- **WHAT NEEDS TO BE DONE**: Every line of the material that includes the word "Ports" is to be shown.
==========
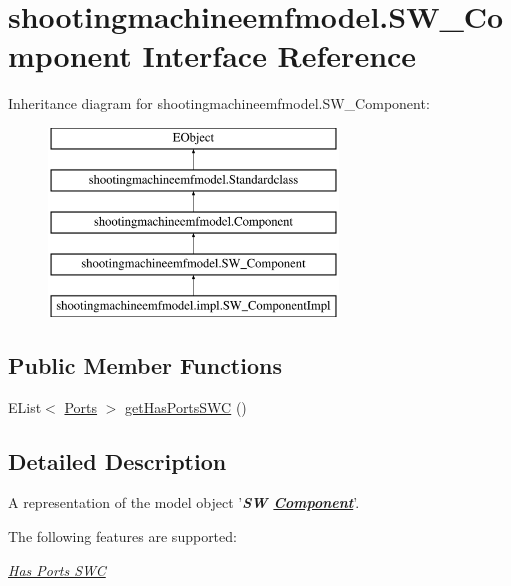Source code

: \hypertarget{interfaceshootingmachineemfmodel_1_1_s_w___component}{\section{shootingmachineemfmodel.\-S\-W\-\_\-\-Component Interface Reference}
\label{interfaceshootingmachineemfmodel_1_1_s_w___component}
}
Inheritance diagram for shootingmachineemfmodel.\-S\-W\-\_\-\-Component\-:\begin{figure}[H]
\begin{center}
\leavevmode
\includegraphics[height=5.000000cm]{interfaceshootingmachineemfmodel_1_1_s_w___component}
\end{center}
\end{figure}
\subsection*{Public Member Functions}
\begin{DoxyCompactItemize}
\item 
E\-List$<$ \hyperlink{interfaceshootingmachineemfmodel_1_1_ports}{Ports} $>$ \hyperlink{interfaceshootingmachineemfmodel_1_1_s_w___component_a5f5305fa3eaa1aff6b5f251140381887}{get\-Has\-Ports\-S\-W\-C} ()
\end{DoxyCompactItemize}


\subsection{Detailed Description}
A representation of the model object '{\itshape {\bfseries S\-W \hyperlink{interfaceshootingmachineemfmodel_1_1_component}{Component}}}'.

The following features are supported\-: 
\begin{DoxyItemize}
\item \hyperlink{interfaceshootingmachineemfmodel_1_1_s_w___component_a5f5305fa3eaa1aff6b5f251140381887}{{\itshape Has Ports S\-W\-C}} 
\end{DoxyItemize}

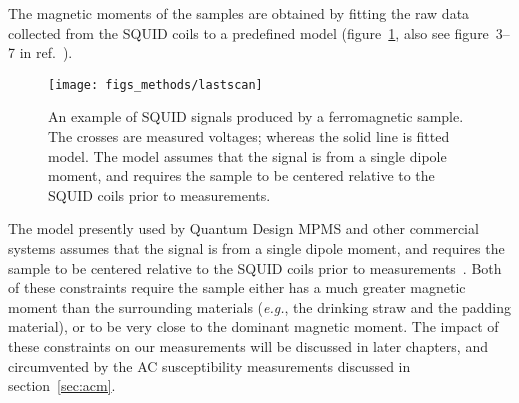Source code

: The magnetic moments of the samples are obtained by fitting the raw data collected from the SQUID coils to a predefined model (figure~\ref{fig:lastscan}, also see figure~3--7 in ref.~\cite{mpms_software}). %
\begin{figure}[ht]%
	\centering%
    \texttt{[image: figs\_methods/lastscan]}%
    \caption[An example of SQUID magnetometry data]{\label{fig:lastscan}An example of SQUID signals produced by a ferromagnetic sample. The crosses are measured voltages; whereas the solid line is fitted model. The model assumes that the signal is from a single dipole moment, and requires the sample to be centered relative to the SQUID coils prior to measurements.}%
\end{figure}%
The model presently used by Quantum Design MPMS and other commercial systems assumes that the signal is from a single dipole moment, and requires the sample to be centered relative to the SQUID coils prior to measurements~\cite{mpms_software, squid_bg, squid_center_error}. Both of these constraints require the sample either has a much greater magnetic moment than the surrounding materials (\textit{e.g.}, the drinking straw and the padding material), or to be very close to the dominant magnetic moment. The impact of these constraints on our measurements will be discussed in later chapters, and circumvented by the AC susceptibility measurements discussed in section~\ref{sec:acm}.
==========
- **RESULT OF THIS EXERCISE**:
E\-List$<$ \hyperlink{interfaceshootingmachineemfmodel_1_1_ports}{Ports} $>$ \hyperlink{interfaceshootingmachineemfmodel_1_1_s_w___component_a5f5305fa3eaa1aff6b5f251140381887}{get\-Has\-Ports\-S\-W\-C} ()
\item \hyperlink{interfaceshootingmachineemfmodel_1_1_s_w___component_a5f5305fa3eaa1aff6b5f251140381887}{{\itshape Has Ports S\-W\-C}} 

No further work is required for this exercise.